Figure 2. Modified version of Figure 6 from Danovich et al. (2015), showing distributions of halo spin parameters (for material in the halo but not the central 0.1Rvir) in dark matter (left), cold gas (middle) and hot gas (right) from 29 high resolution cosmological hydrodynamic “zoom–in” simulations between z = 4−1.5. Red curves represent best fit lognormal fits to the data. The mean spin parameter of each best fit curve (µ = ⟨λ⟩) is given for each component, demonstrating that cold halo gas, ⟨λcold⟩ = 0.110, has significantly higher specific angular momentum than the dark matter in the same region: ⟨λdm⟩ = 0.043. This fundamental result is in close agreement with a number of other studies (Stewart et al., 2011b, Pichon et al., 2011, Kimm et al., 2011, Stewart et al., 2013, Stewart et al., 2016), which implement a variety of simulation codes and feedback implementations to study the spin of cold halo gas compared to that of the dark matter halo.

Stewart et al. (2011b), Stewart et al. (2013) studied 4 high–resolution cosmological hydrodynamic simulations of roughly Milky Way size halos run to z = 0 (using the smooth particle hydrodynamics (SPH) code Gasoline, Wadsley et. al, 2004), ith particular emphasis on the distinction between “cold mode” gas accretion (which is typically more filamentary and thus anisotropic) versus “hot–mode” gas accretion (typically more isotropic). They found that cold mode gas in galaxy halos contains significantly higher specific angular momentum than the dark matter, λ_cold ∼ 4 λ_DM, and also has noticeably higher spin than the hot mode accretion, λ_cold ∼ 2 λ_hot (also see Figure 2). As a preliminary look at origin of this discrepancy, they compared the spin of recently accreted isotropic versus anisotropic dark matter and found a qualitatively similar distinction.

They also found that fresh accretion (both gas and dark matter) contained ∼ 2 times higher angular momentum than the entire halo, with λ ∼ 0.1 (rather than the canonical λ ≃ 0.04 for the entire halo). Furthermore, even at accretion to the virial radius, cold gas enters the halo with ∼ 70% more specific angular momentum than dark matter, and has a relatively short sinking time from the virial radius to the galactic disk (only ∼ 1−2 halo dynamical times). They argue that this combination naturally explains the high angular momentum nature of cold halo gas, compared to dark matter: dark matter in galactic halos represents a cumulative process of past accretion, while cold gas currently in a galactic halo both entered the halo with higher specific angular momentum than dark matter, and also represents recent accretion rather than a cumulative sum of all past accretion. As a result of the coherent high nature of this cold inflow, they also reported the formation of transient “cold flow disk” structures in their simulations: massive extended planar structures of inflowing cold halo gas (not rotationally supported) that are often warped with respect to the central galaxy — aligned instead with the angular momentum of the inflowing cold filamentary gas.

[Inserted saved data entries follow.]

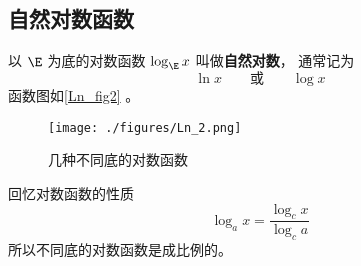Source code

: 
\begin{issues}
\issueDraft
\end{issues}

\subsection{自然对数函数}
以 $\E$ 为底的对数函数 $\log_{\E} x$ 叫做\textbf{自然对数}， 通常记为
\begin{equation}
\ln x \qquad \text{或} \qquad \log x
\end{equation}
函数图如\autoref{Ln_fig2} 。
\begin{figure}[ht]
\centering
\texttt{[image: ./figures/Ln\_2.png]}
\caption{几种不同底的对数函数} \label{Ln_fig2}
\end{figure}
回忆对数函数的性质
\begin{equation}
\log_a x = \frac{\log_c x}{\log_c a}
\end{equation}
所以不同底的对数函数是成比例的。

In a set of companion papers, Pichon et al. (2011) and Kimm et al. (2011) analyzed a statistical sample of ∼ 15,000 halos at z > 1.5 (from a somewhat lower resolution simulation) as well as ∼ 900 intermediate resolution halos and 2 high resolution zoom–in simulations run to z = 0 (using the Ramses code, Teyssier, 2002), finding that the ability of gas to radiative cool significantly alters the angular momentum transport of gas and dark matter into halos of a wide ranges of masses, primarily due to the dense filamentary nature of cold gas accretion. They reason that due to the asymmetry of cosmic voids, gas and dark matter flowing out of voids onto cosmic filaments gain a net transverse velocity, which acts as the seed of a halo's angular momentum as the material subsequently flows along the filament onto a nearby (gravitationally dominant) dark matter halo. In this picture, material initially farther away from the filament will gain a larger transverse velocity by the time it impacts the filament, naturally providing more angular momentum at later times, but with coherent direction (since the filament direction does not substantially change orientation over cosmic time).

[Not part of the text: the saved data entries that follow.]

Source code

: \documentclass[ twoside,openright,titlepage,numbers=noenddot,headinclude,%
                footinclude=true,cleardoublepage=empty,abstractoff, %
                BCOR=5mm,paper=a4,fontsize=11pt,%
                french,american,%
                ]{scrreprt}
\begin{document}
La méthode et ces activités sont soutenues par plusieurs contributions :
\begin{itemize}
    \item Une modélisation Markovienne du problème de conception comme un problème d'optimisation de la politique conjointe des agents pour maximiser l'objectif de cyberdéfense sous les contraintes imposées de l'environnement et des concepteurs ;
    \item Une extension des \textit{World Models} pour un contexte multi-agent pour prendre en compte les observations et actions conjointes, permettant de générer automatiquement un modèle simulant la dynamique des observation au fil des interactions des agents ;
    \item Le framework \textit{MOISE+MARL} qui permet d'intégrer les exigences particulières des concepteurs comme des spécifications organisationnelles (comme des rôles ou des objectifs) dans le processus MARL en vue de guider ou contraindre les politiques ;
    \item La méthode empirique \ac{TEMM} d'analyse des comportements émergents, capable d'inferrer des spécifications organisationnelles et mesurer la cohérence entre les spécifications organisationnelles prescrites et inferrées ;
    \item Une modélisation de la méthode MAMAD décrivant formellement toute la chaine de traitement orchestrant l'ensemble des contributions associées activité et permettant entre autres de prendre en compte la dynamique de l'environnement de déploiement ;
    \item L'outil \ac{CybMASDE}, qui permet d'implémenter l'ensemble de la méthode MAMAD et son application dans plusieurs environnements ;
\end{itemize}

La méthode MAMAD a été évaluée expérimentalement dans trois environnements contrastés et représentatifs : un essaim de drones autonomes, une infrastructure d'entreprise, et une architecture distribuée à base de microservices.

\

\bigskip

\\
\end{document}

While they find that both gas and dark matter tend to deliver similar specific angular momentum (as would be expected from TTT) the newly accreted material (at any given time) has significantly higher spin than that of the halo as a whole. Specifically, at high redshift, a large discrepancy between the spin of gas and dark matter in the halo arises, in agreement with previous work (Stewart et al., 2011b), with λ_gas ∼ 2−4 λ_DM, depending on halo mass. This discrepancy is thought to be due to the coherent dense filamentary accretion of gas along cosmic filaments, without shock–heating to redistribute the angular momentum through the entire halo. Over time, both dark matter and baryons (including all gas and stars) lose a significant amount of angular momentum, primarily via vector cancellation, as freshly accreted material is never perfectly aligned with that of the halo as a whole.

Using 2 intermediate resolution simulations, Sales et al. (2012) studied 100 roughly Milky Way size halos run to z = 0 (using the Ramses code). They noted that the angular momentum of different gas components upon infall may not necessarily be indicative of how these modes contribute to galaxy type. They found that galaxy morphology was most strongly correlated with the coherent alignment of angular momentum over cosmic time. Specifically, they found that most disk–dominated galaxies formed their stars from hot–mode gas that shock–heated and eventually cooled onto the galaxy at later times, while more spheroids were formed from cold–mode gas that sinks onto the galaxy more quickly, forming stars at a much earlier time; as a result, later episodes of accretion may not be very well aligned with the galaxy, leading to a spheroidal morphology.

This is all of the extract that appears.